What you need to do >>
Please repeat every entry exactly as given, apart from dropping the images.

Material to process >>
§

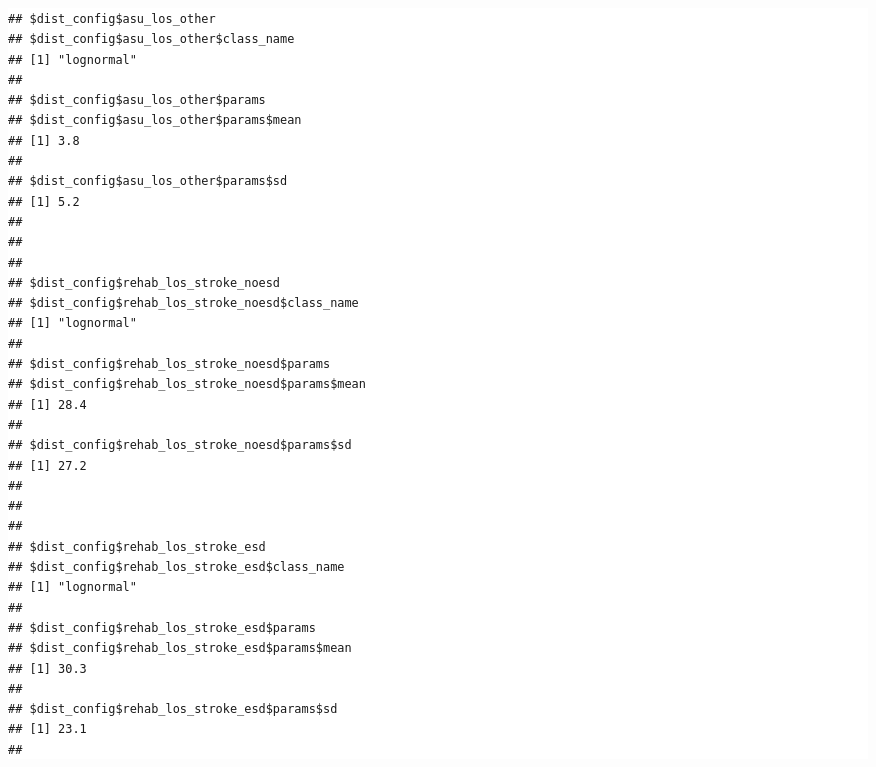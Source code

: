     ## $dist_config$asu_los_other
    ## $dist_config$asu_los_other$class_name
    ## [1] "lognormal"
    ## 
    ## $dist_config$asu_los_other$params
    ## $dist_config$asu_los_other$params$mean
    ## [1] 3.8
    ## 
    ## $dist_config$asu_los_other$params$sd
    ## [1] 5.2
    ## 
    ## 
    ## 
    ## $dist_config$rehab_los_stroke_noesd
    ## $dist_config$rehab_los_stroke_noesd$class_name
    ## [1] "lognormal"
    ## 
    ## $dist_config$rehab_los_stroke_noesd$params
    ## $dist_config$rehab_los_stroke_noesd$params$mean
    ## [1] 28.4
    ## 
    ## $dist_config$rehab_los_stroke_noesd$params$sd
    ## [1] 27.2
    ## 
    ## 
    ## 
    ## $dist_config$rehab_los_stroke_esd
    ## $dist_config$rehab_los_stroke_esd$class_name
    ## [1] "lognormal"
    ## 
    ## $dist_config$rehab_los_stroke_esd$params
    ## $dist_config$rehab_los_stroke_esd$params$mean
    ## [1] 30.3
    ## 
    ## $dist_config$rehab_los_stroke_esd$params$sd
    ## [1] 23.1
    ##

§

Worked solution >>
Source code

:     ## $dist_config$asu_los_other
    ## $dist_config$asu_los_other$class_name
    ## [1] "lognormal"
    ## 
    ## $dist_config$asu_los_other$params
    ## $dist_config$asu_los_other$params$mean
    ## [1] 3.8
    ## 
    ## $dist_config$asu_los_other$params$sd
    ## [1] 5.2
    ## 
    ## 
    ## 
    ## $dist_config$rehab_los_stroke_noesd
    ## $dist_config$rehab_los_stroke_noesd$class_name
    ## [1] "lognormal"
    ## 
    ## $dist_config$rehab_los_stroke_noesd$params
    ## $dist_config$rehab_los_stroke_noesd$params$mean
    ## [1] 28.4
    ## 
    ## $dist_config$rehab_los_stroke_noesd$params$sd
    ## [1] 27.2
    ## 
    ## 
    ## 
    ## $dist_config$rehab_los_stroke_esd
    ## $dist_config$rehab_los_stroke_esd$class_name
    ## [1] "lognormal"
    ## 
    ## $dist_config$rehab_los_stroke_esd$params
    ## $dist_config$rehab_los_stroke_esd$params$mean
    ## [1] 30.3
    ## 
    ## $dist_config$rehab_los_stroke_esd$params$sd
    ## [1] 23.1
    ##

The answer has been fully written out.